(Stored data entries)
--------

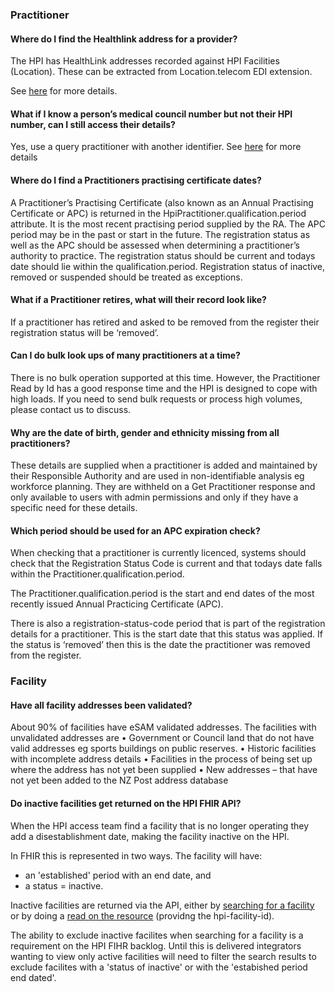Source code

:  
 
### Practitioner

#### Where do I find the Healthlink address for a provider?
The HPI has HealthLink addresses recorded against HPI Facilities (Location).
These can be extracted from Location.telecom EDI extension.

See [here](/Guidance.html#lookup-edi-for-an-enrolled-patients-gp) for more details.

 

#### What if I know a person’s medical council number but not their HPI number, can I still access their details?

Yes, use a query practitioner with another identifier. See [here](/searchPractitioner.html#query-practitioner-with-another-identifier)  for more details

 

#### Where do I find a Practitioners practising certificate dates?

A Practitioner’s Practising Certificate (also known as an Annual Practising Certificate or APC) is returned in the HpiPractitioner.qualification.period attribute.  It is the most recent practising period supplied by the RA. The APC period may be in the past or start in the future.  The registration status as well as the APC should be assessed when determining a practitioner’s authority to practice. The registration status should be current and todays date should lie within the qualification.period. Registration status of inactive, removed or suspended should be treated as exceptions.

 

#### What if a Practitioner retires, what will their record look like?

If a practitioner has retired and asked to be removed from the register their registration status will be ‘removed’.

 

#### Can I do bulk look ups of many practitioners at a time?

There is no bulk operation supported at this time. However, the Practitioner Read by Id has a good response time and the HPI is designed to cope with high loads. If you need to send bulk requests or process high volumes, please contact us to discuss.



#### Why are the date of birth, gender and ethnicity missing from all practitioners?

These details are supplied when a practitioner is added and maintained by their Responsible Authority and are used in non-identifiable analysis eg workforce planning. They are withheld on a Get Practitioner response and only available to users with admin permissions and only if they have a specific need for these details.


#### Which period should be used for an APC expiration check?

When checking that a practitioner is currently licenced, systems should check that the Registration Status Code is current and that todays date falls within the Practitioner.qualification.period.

The Practitioner.qualification.period is the start and end dates of the most recently issued Annual Practicing Certificate (APC).

There is also a registration-status-code period that is part of the registration details for a practitioner. This is the start date that this status was applied.  If the status is ‘removed’ then this is the date the practitioner was removed from the register.

### Facility

#### Have all facility addresses been validated?

About 90% of facilities have eSAM validated addresses. The facilities with unvalidated addresses are 
•	Government or Council land that do not have valid addresses eg sports buildings on public reserves.
•	Historic facilities with incomplete address details
•	Facilities in the process of being set up where the address has not yet been supplied
•	New addresses – that have not yet been added to the NZ Post address database

#### Do inactive facilities get returned on the HPI FHIR API?

When the HPI access team find a facility that is no longer operating they add a disestablishment date, making the facility inactive on the HPI.

In FHIR this is represented in two ways. The facility will have:
* an 'established' period with an end date, and
* a status = inactive.

Inactive facilities are returned via the API, either by [searching for a facility](searchLocation.html) or by doing a [read on the resource](/getLocation.html) (providng the hpi-facility-id).

The ability to exclude inactive facilites when searching for a facility is a requirement on the HPI FIHR backlog. Until this is delivered integrators wanting to view only active facilities will need to filter the search results to exclude facilites with a 'status of inactive' or with the 'estabished period end dated'.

--------

What are the lines above, starting at the one with "#### Where do I find a" and ending at the one with "#### Why are"? Give them again exactly, and only them.

Solution below
#### Where do I find a Practitioners practising certificate dates?

A Practitioner’s Practising Certificate (also known as an Annual Practising Certificate or APC) is returned in the HpiPractitioner.qualification.period attribute.  It is the most recent practising period supplied by the RA. The APC period may be in the past or start in the future.  The registration status as well as the APC should be assessed when determining a practitioner’s authority to practice. The registration status should be current and todays date should lie within the qualification.period. Registration status of inactive, removed or suspended should be treated as exceptions.

 

#### What if a Practitioner retires, what will their record look like?

If a practitioner has retired and asked to be removed from the register their registration status will be ‘removed’.

 

#### Can I do bulk look ups of many practitioners at a time?

There is no bulk operation supported at this time. However, the Practitioner Read by Id has a good response time and the HPI is designed to cope with high loads. If you need to send bulk requests or process high volumes, please contact us to discuss.



#### Why are the date of birth, gender and ethnicity missing from all practitioners?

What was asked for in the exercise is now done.